Now, WHY would such a facility be needed? Well, in order to test a function with complex inputs. Then, you can just re-adjust the function arguments and simply hit Enter, instead of typing off all the function with all arguments again.


Interesting! Are there any other IDEs that provide this feature?


SLIME has a rather extensive history facility, which is indeed based on complete inputs rather than line-oriented.

I do suspect that this is something that would be much easier to provide in an off-chip IDE, rather than building it into uLisp.


Anything you fire up with “rlwrap” on Unixoids does something like that: e.g. rlwrap sbcl, rlwrap ecl — this gives “line edit history” to ANY program that by itself does not have it. Just the orientation to a “line” instead of a sexp might not be ideal for Lisp, as it often gives you a “line” that is an incomplete form. I think this is a matter of preference.


How 'bout having Control-C abort a running function
and/or abort the current input?

Say I’m entering a multi-line function and “CRAP!” I see
a misteak :) on the previous line. Just lemme hit a CTRL-C
and go back to the REPL prompt. Thoughts?



I’ve started a new thread to revive this topic:


OK, ONE thing comes to mind which I might propose: “reliable portability”. Bringing it to Pi Zero may eventually help that, too.

See, when you try to compile 1980s’ programs, all sorts of libraries are missing, and even with stuff from the early 2000s, I am usually having great issues, not least due to non-standardized sizes of floats, integers, pointers and whatnot.

uLisp has become, let us be frank, a “serious” language. David, there is no question about it.

What I would thus propose is to make a “maximally portable variant” of it, cutting, of course, some corners, but making something that can be compiled under DOS, Mac OS, Windows, Linux, … — GPIO / files may “have to go” (perhaps reading source from pipes), but it would simply be nice that this thing… “stays forever”, as it is really, really marvellous.

Just an idea. :)



Dear David,

I have a funny idea that in my latest creations (not tried with ulisp) proved VERY useful:


That is, the maximum number of operations of your interpreter before the program halts (perhaps with a chance for your to continue it, IF you wish - I do not even provide that). While you cannot control what operations and what loops and what recursions the user does - you CAN control whether your interpreter is supposed to execute them.

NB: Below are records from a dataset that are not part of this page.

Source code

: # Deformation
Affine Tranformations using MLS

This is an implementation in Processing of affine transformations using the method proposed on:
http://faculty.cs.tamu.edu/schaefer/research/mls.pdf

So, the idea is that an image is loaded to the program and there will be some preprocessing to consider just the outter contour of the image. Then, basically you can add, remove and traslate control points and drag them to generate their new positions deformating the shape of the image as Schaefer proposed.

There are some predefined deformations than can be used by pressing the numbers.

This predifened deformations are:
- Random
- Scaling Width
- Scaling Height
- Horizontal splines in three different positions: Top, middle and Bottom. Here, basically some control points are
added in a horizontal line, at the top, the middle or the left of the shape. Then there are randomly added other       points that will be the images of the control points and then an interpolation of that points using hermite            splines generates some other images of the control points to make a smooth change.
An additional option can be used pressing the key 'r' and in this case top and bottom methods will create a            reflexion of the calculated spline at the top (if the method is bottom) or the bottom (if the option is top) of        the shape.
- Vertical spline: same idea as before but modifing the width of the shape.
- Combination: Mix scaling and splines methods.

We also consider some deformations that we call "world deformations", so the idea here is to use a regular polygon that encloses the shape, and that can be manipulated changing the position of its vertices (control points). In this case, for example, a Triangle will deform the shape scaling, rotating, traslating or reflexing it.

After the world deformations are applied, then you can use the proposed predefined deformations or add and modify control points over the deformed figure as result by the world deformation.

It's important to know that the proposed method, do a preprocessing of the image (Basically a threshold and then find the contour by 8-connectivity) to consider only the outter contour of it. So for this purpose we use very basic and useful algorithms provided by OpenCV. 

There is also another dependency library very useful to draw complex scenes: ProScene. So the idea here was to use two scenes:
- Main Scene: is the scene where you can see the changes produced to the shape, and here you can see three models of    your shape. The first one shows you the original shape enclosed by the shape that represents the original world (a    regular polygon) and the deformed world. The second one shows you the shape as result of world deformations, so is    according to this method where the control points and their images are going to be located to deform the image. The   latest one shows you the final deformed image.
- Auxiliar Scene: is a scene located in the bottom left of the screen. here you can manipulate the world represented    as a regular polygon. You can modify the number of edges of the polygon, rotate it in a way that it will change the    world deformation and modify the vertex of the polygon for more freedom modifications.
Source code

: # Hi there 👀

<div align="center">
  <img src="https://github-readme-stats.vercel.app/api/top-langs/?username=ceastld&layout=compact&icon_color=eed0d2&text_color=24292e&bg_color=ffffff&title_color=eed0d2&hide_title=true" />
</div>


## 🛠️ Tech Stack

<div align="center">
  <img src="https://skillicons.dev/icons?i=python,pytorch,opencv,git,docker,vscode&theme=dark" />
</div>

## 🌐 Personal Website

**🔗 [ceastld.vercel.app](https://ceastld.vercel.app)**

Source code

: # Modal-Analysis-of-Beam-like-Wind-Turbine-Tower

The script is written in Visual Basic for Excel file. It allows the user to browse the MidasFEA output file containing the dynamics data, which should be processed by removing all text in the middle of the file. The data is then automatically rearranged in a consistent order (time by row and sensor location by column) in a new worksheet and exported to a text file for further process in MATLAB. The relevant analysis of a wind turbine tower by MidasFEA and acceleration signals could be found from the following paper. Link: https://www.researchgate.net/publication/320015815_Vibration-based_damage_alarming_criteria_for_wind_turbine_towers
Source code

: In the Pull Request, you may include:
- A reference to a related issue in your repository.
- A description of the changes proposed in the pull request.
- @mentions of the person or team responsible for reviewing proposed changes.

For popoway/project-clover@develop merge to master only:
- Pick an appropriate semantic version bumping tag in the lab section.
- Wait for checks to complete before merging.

I do it this way: runlimit==0 means “infinite run”, and NOTHING is stopped (you could make that the default, though I actually make “5 * instruction memory” the default). Any other runlimit setting might count, for instance, single or tens or hundreds of operations (to fit into a 16-bit integer), countdown, and when it reaches 1, it terminates and returns the user to the prompt, with an indication that his runlimit ran out.

The thing is, RARELY do people want an infinite loop. If your board loops infinitely, it does either something very smart or something very stupid. (When it happens to me, 95% of cases it is the second thing.)

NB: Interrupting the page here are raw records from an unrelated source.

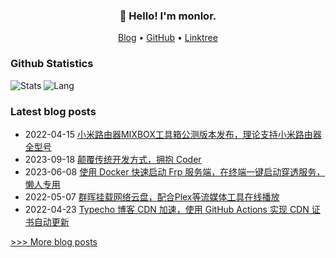 
<h3 align="center">👋 Hello! I'm monlor.</h3>

<p align="center">
  <a href="https://www.monlor.com">Blog</a> •
  <a href="https://github.com/monlor">GitHub</a> •
  <a href="https://linktr.ee/monlor">Linktree</a>
</p>

### Github Statistics

![Stats](https://github-readme-stats.vercel.app/api?username=monlor&show_icons=true&layout=compact&count_private=true&hide_title=true&theme=default&)
![Lang](https://github-readme-stats.vercel.app/api/top-langs/?username=monlor&layout=compact&count_private=true&theme=default&hide=css,html,javascript)

### Latest blog posts

- 2022-04-15 [小米路由器MIXBOX工具箱公测版本发布，理论支持小米路由器全型号](https://www.monlor.com/archives/59/)
- 2023-09-18 [颠覆传统开发方式，拥抱 Coder](https://www.monlor.com/archives/117/)
- 2023-06-08 [使用 Docker 快速启动 Frp 服务端，在终端一键启动穿透服务，懒人专用](https://www.monlor.com/archives/110/)
- 2022-05-07 [群晖挂载网络云盘，配合Plex等流媒体工具在线播放](https://www.monlor.com/archives/99/)
- 2022-04-23 [Typecho 博客 CDN 加速，使用 GitHub Actions 实现 CDN 证书自动更新](https://www.monlor.com/archives/95/)

[>>> More blog posts](https://www.monlor.com/archive.html)

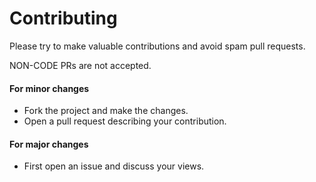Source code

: # Contributing

Please try to make valuable contributions and avoid spam pull requests.

NON-CODE PRs are not accepted.

#### For minor changes
* Fork the project and make the changes.
* Open a pull request describing your contribution.

#### For major changes
* First open an issue and discuss your views.

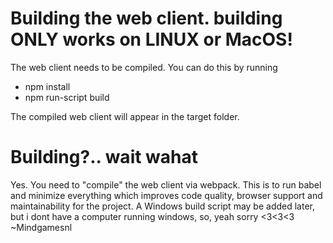 # Building the web client. building ONLY works on LINUX or MacOS!
The web client needs to be compiled. You can do this by running
 * npm install
 * npm run-script build
 
 The compiled web client will appear in the target folder.

# Building?.. wait wahat
Yes. You need to "compile" the web client via webpack.
This is to run babel and minimize everything which improves code quality, browser support and maintainability for the project.
A Windows build script may be added later, but i dont have a computer running windows, so, yeah sorry <3<3<3 ~Mindgamesnl
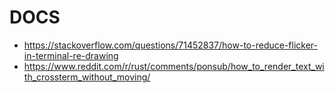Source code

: 

# DOCS

- https://stackoverflow.com/questions/71452837/how-to-reduce-flicker-in-terminal-re-drawing
- https://www.reddit.com/r/rust/comments/ponsub/how_to_render_text_with_crossterm_without_moving/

I know, the board could simply be reset instead - but that will clear all unsaved instructions and certainly all data, whereas “having a run limit” totally helps “post mortem analysis”.

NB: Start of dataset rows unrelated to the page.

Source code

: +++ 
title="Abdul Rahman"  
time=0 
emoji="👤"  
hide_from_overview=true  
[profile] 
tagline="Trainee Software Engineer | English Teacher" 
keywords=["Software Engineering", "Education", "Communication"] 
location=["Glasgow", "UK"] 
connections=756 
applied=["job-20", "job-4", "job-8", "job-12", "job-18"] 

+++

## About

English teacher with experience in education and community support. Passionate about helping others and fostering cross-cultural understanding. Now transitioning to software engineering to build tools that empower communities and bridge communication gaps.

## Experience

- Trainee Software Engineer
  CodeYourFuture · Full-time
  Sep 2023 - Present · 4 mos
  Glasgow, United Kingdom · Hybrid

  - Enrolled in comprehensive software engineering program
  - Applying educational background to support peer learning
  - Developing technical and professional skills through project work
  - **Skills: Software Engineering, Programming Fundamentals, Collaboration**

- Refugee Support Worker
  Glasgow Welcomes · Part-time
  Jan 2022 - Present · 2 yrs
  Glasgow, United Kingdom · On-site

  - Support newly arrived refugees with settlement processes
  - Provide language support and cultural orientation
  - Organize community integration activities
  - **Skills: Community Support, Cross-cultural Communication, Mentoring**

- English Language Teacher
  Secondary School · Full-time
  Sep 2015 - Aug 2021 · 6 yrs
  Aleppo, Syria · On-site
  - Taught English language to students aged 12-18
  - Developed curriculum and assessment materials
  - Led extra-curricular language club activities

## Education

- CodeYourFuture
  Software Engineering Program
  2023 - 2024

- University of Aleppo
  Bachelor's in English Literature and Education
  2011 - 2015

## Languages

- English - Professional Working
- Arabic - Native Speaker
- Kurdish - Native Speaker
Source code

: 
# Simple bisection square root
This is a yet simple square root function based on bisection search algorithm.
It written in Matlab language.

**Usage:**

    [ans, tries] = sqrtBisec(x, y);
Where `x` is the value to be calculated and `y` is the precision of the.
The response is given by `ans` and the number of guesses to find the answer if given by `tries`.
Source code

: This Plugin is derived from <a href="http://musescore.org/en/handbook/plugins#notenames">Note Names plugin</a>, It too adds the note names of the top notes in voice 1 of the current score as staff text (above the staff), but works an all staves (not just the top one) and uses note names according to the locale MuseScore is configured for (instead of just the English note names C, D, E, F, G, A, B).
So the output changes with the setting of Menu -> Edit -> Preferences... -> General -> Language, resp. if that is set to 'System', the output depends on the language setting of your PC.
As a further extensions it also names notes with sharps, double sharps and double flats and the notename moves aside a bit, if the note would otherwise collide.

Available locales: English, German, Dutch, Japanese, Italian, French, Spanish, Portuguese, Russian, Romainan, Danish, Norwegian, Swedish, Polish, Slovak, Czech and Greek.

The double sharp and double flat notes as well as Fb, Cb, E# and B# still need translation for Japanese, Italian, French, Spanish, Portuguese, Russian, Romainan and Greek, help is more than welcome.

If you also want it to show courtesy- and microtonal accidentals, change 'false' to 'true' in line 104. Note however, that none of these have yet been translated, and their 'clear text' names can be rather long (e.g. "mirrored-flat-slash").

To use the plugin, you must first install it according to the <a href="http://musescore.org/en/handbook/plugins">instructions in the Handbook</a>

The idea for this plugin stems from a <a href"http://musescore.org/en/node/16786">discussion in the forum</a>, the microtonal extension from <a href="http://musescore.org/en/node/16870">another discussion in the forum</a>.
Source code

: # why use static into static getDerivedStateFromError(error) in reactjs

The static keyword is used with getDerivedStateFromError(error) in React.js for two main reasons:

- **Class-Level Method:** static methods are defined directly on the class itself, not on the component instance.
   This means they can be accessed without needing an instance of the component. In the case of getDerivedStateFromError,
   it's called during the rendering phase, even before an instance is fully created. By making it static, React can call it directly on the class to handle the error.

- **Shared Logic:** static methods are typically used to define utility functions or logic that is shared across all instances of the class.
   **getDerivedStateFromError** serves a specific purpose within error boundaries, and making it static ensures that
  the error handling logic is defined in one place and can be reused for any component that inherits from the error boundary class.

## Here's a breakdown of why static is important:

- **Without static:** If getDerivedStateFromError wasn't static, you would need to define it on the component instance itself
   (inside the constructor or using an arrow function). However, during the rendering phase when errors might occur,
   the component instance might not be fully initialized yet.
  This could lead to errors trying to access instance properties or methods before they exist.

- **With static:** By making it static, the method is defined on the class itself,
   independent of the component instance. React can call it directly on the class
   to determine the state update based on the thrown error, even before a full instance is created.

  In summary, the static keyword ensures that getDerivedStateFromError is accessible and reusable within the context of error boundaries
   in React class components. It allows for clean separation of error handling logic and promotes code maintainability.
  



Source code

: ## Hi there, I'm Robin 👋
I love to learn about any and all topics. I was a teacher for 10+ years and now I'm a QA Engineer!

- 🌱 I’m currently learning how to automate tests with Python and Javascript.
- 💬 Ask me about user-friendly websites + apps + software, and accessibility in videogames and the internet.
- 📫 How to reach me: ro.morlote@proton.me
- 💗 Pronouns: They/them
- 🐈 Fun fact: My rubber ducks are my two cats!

Yeah, I know, Turing would not approve of my solution to the Halting Problem, but once you have it, I promise, you will LOVE it. Given that your ulisp seems also advertised in educational settings, I think that a run limit will prove useful for anyone to figure out “what happened”. - The downside, of course, is that some algorithms may require an infinite run limit, but then again, “if you are so smart to make such an algorithm, be so smart and set the run limit to 0”.